To make the above possibly clearer, here's a simple example. We know that it is possible to list all Turing machines in some order. (The proof is not difficult and comes from Alan Turing himself). That means that we can associate every positive integer with some Turing machine, in such a way that every machine has a unique index.

Now, take the language $L_1 = \{a^i \mid i > 0\}$ (where $a^i$ means a string consisting precisely of $i$ $a$s). Since any string of $a$s is in $L_1$, the language is equivalent to the regular expression $a^+$.

The semantics of a program in $L_1$ is simple: it does whatever Turing machine number $i$ would do, where $i$ is the length of the program. That's clearly a Turing complete regular language.

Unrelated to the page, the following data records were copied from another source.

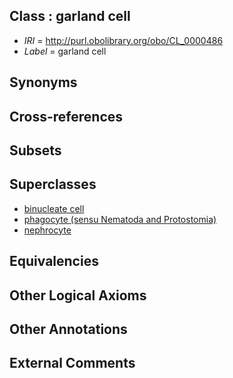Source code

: 
## Class : garland cell

 * *IRI* = http://purl.obolibrary.org/obo/CL_0000486
 * *Label* = garland cell

## Synonyms


## Cross-references


## Subsets


## Superclasses

 * [binucleate cell](../../CL/27/CL_0000227.md)
 * [phagocyte (sensu Nematoda and Protostomia)](../../CL/19/CL_0000519.md)
 * [nephrocyte](../../CL/20/CL_0002520.md)

## Equivalencies


## Other Logical Axioms


## Other Annotations


## External Comments

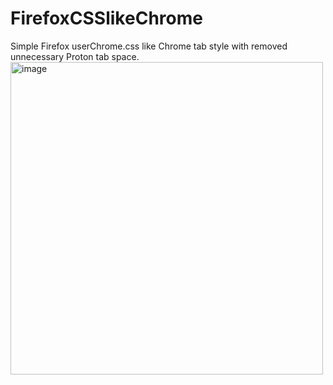 # FirefoxCSSlikeChrome
Simple Firefox userChrome.css like Chrome tab style with removed unnecessary Proton tab space.
<img width="500" alt="image" src="https://user-images.githubusercontent.com/12996767/179045134-7a31d6ca-79c8-4f41-8363-56094bef4dd6.png">

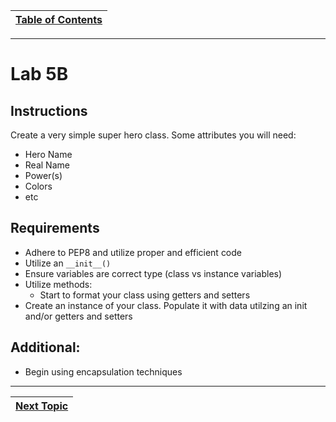 |[Table of Contents](/00-Table-of-Contents.md)|
|---|

---

# Lab 5B

## Instructions

Create a very simple super hero class. Some attributes you will need:

* Hero Name
* Real Name
* Power\(s\)
* Colors
* etc

## Requirements

* Adhere to PEP8 and utilize proper and efficient code
* Utilize an `__init__()` 
* Ensure variables are correct type \(class vs instance variables\)
* Utilize methods:
  * Start to format your class using getters and setters
* Create an instance of your class. Populate it with data utilzing an init and/or getters and setters

## Additional:

* Begin using encapsulation techniques

---

|[Next Topic](/05_oop/03b_user_classes_pt2.md)|
|---|
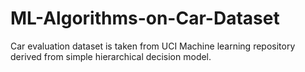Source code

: # ML-Algorithms-on-Car-Dataset
Car evaluation dataset is taken from UCI Machine learning repository derived from simple hierarchical decision model.
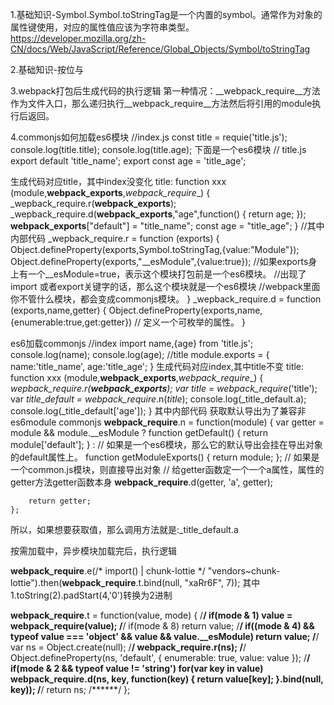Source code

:1.基础知识-Symbol.Symbol.toStringTag是一个内置的symbol。通常作为对象的属性键使用，对应的属性值应该为字符串类型。
https://developer.mozilla.org/zh-CN/docs/Web/JavaScript/Reference/Global_Objects/Symbol/toStringTag

2.基础知识-按位与

3.webpack打包后生成代码的执行逻辑
第一种情况：__webpack_require__方法作为文件入口，那么递归执行__webpack_require__方法然后将引用的module执行后返回。

4.commonjs如何加载es6模块
//index.js
const title = requie('title.js');
console.log(title.title);
console.log(title.age);
下面是一个es6模块
// title.js
export default 'title_name';
export const age = 'title_age';

生成代码对应title，其中index没变化
title: function xxx (module,__webpack_exports__,_webpack_require__) {
    _wepback_require.r(__webpack_exports__);
    _wepback_require.d(__webpack_exports__,"age",function() {
        return age;
    });
    __webpack_exports__["default"] = "title_name";
    const age = "title_age";
}
//其中内部代码
_wepback_require.r = function (exports) {
    Object.defineProperty(exports,Symbol.toStringTag,{value:"Module"});
    Object.defineProperty(exports,"__esModule",{value:true});
    //如果exports身上有一个__esModule=true，表示这个模块打包前是一个es6模块。
    //出现了import 或者export关键字的话，那么这个模块就是一个es6模块
    //webpack里面你不管什么模块，都会变成commonjs模块。
}
_wepback_require.d = function (exports,name,getter) {
    Object.defineProperty(exports,name,{enumerable:true,get:getter})
    // 定义一个可枚举的属性。
}


es6加载commonjs
//index
import name,{age} from 'title.js';
console.log(name);
console.log(age);
//title
module.exports = {
    name:'title_name',
    age:'title_age';
}
生成代码对应index,其中title不变
title: function xxx (module,__webpack_exports__,_webpack_require__) {
     _wepback_require.r(__webpack_exports__);
     var _title_ = _webpack_require__('title');
     var _title_default = _webpack_require__.n(_title_);
     console.log(_title_default.a);
     console.log(_title_default['age']);
}
其中内部代码
获取默认导出为了兼容非es6module commonjs 
__webpack_require__.n = function(module) {
		var getter = module && module.__esModule ?
 			function getDefault() { return module['default']; } : // 如果是一个es6模块，那么它的默认导出会挂在导出对象的default属性上。
 			function getModuleExports() { return module; }; // 如果是一个common.js模块，则直接导出对象
             // 给getter函数定一个一个a属性，属性的getter方法getter函数本身
		__webpack_require__.d(getter, 'a', getter);

 		return getter;
 	};
所以，如果想要获取值，那么调用方法就是:_title_default.a


按需加载中，异步模块加载完后，执行逻辑

__webpack_require__.e(/* import() | chunk-lottie */ "vendors~chunk-lottie").then(__webpack_require__.t.bind(null, "xaRr6F", 7));
其中
1.toString(2).padStart(4,'0')转换为2进制

__webpack_require__.t = function(value, mode) {
/******/ 		if(mode & 1) value = __webpack_require__(value);
/******/ 		if(mode & 8) return value;
/******/ 		if((mode & 4) && typeof value === 'object' && value && value.__esModule) return value;
/******/ 		var ns = Object.create(null);
/******/ 		__webpack_require__.r(ns);
/******/ 		Object.defineProperty(ns, 'default', { enumerable: true, value: value });
/******/ 		if(mode & 2 && typeof value != 'string') for(var key in value) __webpack_require__.d(ns, key, function(key) { return value[key]; }.bind(null, key));
/******/ 		return ns;
/******/ 	};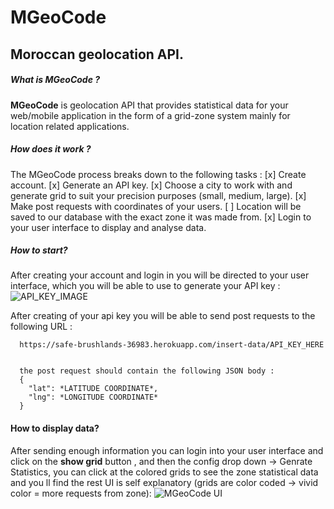 # MGeoCode
## Moroccan geolocation API.

##### What is MGeoCode ? 
 **MGeoCode** is geolocation API that provides statistical data for your web/mobile application in the form of a grid-zone system mainly for location related applications.
 
 
 ##### How does it work ?
 The MGeoCode process breaks down to the following tasks :
 [x] Create account.
 [x] Generate an API key.
 [x] Choose a city to work with and generate grid to suit your precision purposes (small, medium, large).
 [x] Make post requests with coordinates of your users.
 [ ] Location will be saved to our database with the exact zone it was made from.
 [x] Login to your user interface to display and analyse data.
 
 ##### How to start?
 After creating your account and login in you will be directed to your user interface, which you will be able to use to generate your API key :
 ![API_KEY_IMAGE](https://i.ibb.co/ZxC3YWH/snapshot-1595868908907.jpg)
 
  After creating of your api key you will be able to send post requests to the following URL : 
      
      https://safe-brushlands-36983.herokuapp.com/insert-data/API_KEY_HERE
      
      
      the post request should contain the following JSON body : 
      {
        "lat": *LATITUDE COORDINATE*,
        "lng": *LONGITUDE COORDINATE*
      }
      
   
      
 #### How to display data?
 
 After sending enough information you can login into your user interface and click on the **show grid** button , and then the config drop down -> Genrate Statistics, you can click at the colored grids to see the zone statistical data and 
 you ll find the rest UI is self explanatory (grids are color coded -> vivid color = more requests from zone):
 ![MGeoCode UI](https://i.ibb.co/Z1VXsFV/snapshot-1595870555489.jpg)
      
 
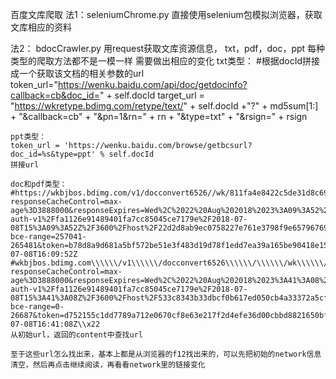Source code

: 百度文库爬取
法1：seleniumChrome.py
	直接使用selenium包模拟浏览器，获取文库相应的资料

法2：
	bdocCrawler.py
	用request获取文库资源信息，
	txt，pdf，doc，ppt
	每种类型的爬取方法都不是一模一样
	需要做出相应的变化
	txt类型：
	#根据docId拼接成一个获取该文档的相关参数的url
	token_url="https://wenku.baidu.com/api/doc/getdocinfo?callback=cb&doc_id=" + self.docId
	target_url = "https://wkretype.bdimg.com/retype/text/" + self.docId +"?" + md5sum[1:] + "&callback=cb" + "&pn=1&rn=" + rn + "&type=txt" + "&rsign=" + rsign        
	
	ppt类型：
	token_url = 'https://wenku.baidu.com/browse/getbcsurl?doc_id=%s&type=ppt' % self.docId
	拼接url
	
	doc和pdf类型：
	#https://wkbjbos.bdimg.com/v1/docconvert6526//wk/811fa4e8422c5de31d8c69f0f512bf43/0.json?responseCacheControl=max-age%3D3888000&responseExpires=Wed%2C%2022%20Aug%202018%2023%3A09%3A52%20%2B0800&authorization=bce-auth-v1%2Ffa1126e91489401fa7cc85045ce7179e%2F2018-07-08T15%3A09%3A52Z%2F3600%2Fhost%2F22d2d8ab9ec0758227e761e3798f9e657967696e1bef2912167455106e9f2522&x-bce-range=257041-265481&token=b78d8a9d681a5bf572be51e3f483d19d78f1edd7ea39a165be90418e159289b2&expire=2018-07-08T16:09:52Z
    #wkbjbos.bdimg.com\\\\\\/v1\\\\\\/docconvert6526\\\\\\/\\\\\\/wk\\\\\\/811fa4e8422c5de31d8c69f0f512bf43\\\\\\/0.json?responseCacheControl=max-age%3D3888000&responseExpires=Wed%2C%2022%20Aug%202018%2023%3A41%3A08%20%2B0800&authorization=bce-auth-v1%2Ffa1126e91489401fa7cc85045ce7179e%2F2018-07-08T15%3A41%3A08Z%2F3600%2Fhost%2F533c8343b33dbcf0b617ed050cb4a33372a5cf8e8ca645ee1c4d8c910efa2019&x-bce-range=0-26687&token=d752155c1dd7789a712e0670cf8e63e217f2d4efe36d00cbbd8821650bf4d5a9&expire=2018-07-08T16:41:08Z\\x22
	从初始url，返回的content中查找url
	
	至于这些url怎么找出来，基本上都是从浏览器的f12找出来的，可以先把初始的network信息清空，然后再点击继续阅读，再看看network里的链接变化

Then we define $L_2 = \{a^ib^i\mid i>0\}$ and $L_3 = \{a^ib^ic^i\mid i>0\}$, with the same semantics: in each case, program $i$ executes Turing machine number $i$. So these languages are also Turing complete, but $L_2$ is context-free and $L_3$ is context-sensitive.

Now, let's redefine the semantics. We'll define three languages with exactly the same syntaxes, but instead of executing Turing machine $i$, they print out $i$ in binary and then halt. These three new languages are still regular, context-free and context-sensitive, respectively, since the syntaxes have not changes. But none of them is Turing complete.

Bottom line: What a language means and how it is expressed are completely different concepts.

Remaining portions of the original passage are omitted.